____ Given records
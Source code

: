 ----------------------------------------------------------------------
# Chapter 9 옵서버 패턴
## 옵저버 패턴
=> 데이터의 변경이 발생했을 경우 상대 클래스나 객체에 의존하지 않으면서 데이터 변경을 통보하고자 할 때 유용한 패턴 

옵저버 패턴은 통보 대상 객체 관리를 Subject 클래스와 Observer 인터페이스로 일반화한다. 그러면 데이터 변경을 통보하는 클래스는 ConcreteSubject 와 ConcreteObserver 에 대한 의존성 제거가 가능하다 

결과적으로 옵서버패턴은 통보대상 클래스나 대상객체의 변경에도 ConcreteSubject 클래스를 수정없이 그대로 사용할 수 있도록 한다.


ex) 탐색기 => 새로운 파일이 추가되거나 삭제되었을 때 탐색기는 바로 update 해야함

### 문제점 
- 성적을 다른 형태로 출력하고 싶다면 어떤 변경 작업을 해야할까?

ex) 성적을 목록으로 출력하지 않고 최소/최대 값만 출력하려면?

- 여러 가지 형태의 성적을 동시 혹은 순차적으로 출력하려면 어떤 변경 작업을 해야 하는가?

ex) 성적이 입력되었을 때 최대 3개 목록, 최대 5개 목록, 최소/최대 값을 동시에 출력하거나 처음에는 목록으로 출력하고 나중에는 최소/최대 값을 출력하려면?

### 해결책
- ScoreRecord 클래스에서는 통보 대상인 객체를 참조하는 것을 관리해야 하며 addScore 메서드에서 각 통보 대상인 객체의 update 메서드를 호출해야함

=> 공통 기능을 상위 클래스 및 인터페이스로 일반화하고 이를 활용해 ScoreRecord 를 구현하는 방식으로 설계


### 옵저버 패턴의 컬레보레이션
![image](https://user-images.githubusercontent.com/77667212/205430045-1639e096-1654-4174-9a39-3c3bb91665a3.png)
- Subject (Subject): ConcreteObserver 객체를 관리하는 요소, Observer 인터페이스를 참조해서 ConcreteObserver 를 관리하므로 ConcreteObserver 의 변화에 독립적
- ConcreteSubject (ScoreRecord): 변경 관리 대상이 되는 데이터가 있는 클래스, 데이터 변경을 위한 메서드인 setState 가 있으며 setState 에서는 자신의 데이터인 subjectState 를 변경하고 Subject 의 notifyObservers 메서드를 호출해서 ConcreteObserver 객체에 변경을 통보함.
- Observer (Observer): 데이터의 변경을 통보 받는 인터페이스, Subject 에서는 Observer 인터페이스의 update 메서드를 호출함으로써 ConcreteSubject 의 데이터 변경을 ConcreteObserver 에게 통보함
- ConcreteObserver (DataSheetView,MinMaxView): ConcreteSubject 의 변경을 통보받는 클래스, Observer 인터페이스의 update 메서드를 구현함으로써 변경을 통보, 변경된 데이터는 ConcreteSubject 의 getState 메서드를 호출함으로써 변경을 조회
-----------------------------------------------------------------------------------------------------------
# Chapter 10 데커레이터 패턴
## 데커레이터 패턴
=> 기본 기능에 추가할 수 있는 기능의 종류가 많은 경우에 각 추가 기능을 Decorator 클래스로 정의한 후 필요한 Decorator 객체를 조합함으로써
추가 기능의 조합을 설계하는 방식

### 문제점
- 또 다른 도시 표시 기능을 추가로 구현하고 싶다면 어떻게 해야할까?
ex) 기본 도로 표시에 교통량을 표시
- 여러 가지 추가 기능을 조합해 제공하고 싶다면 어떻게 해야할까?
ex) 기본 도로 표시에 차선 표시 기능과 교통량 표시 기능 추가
________
_Instructions to follow_: How many of the lines in the records above include the word "데이터의"? State that number alone.

_Answer to this problem_: 2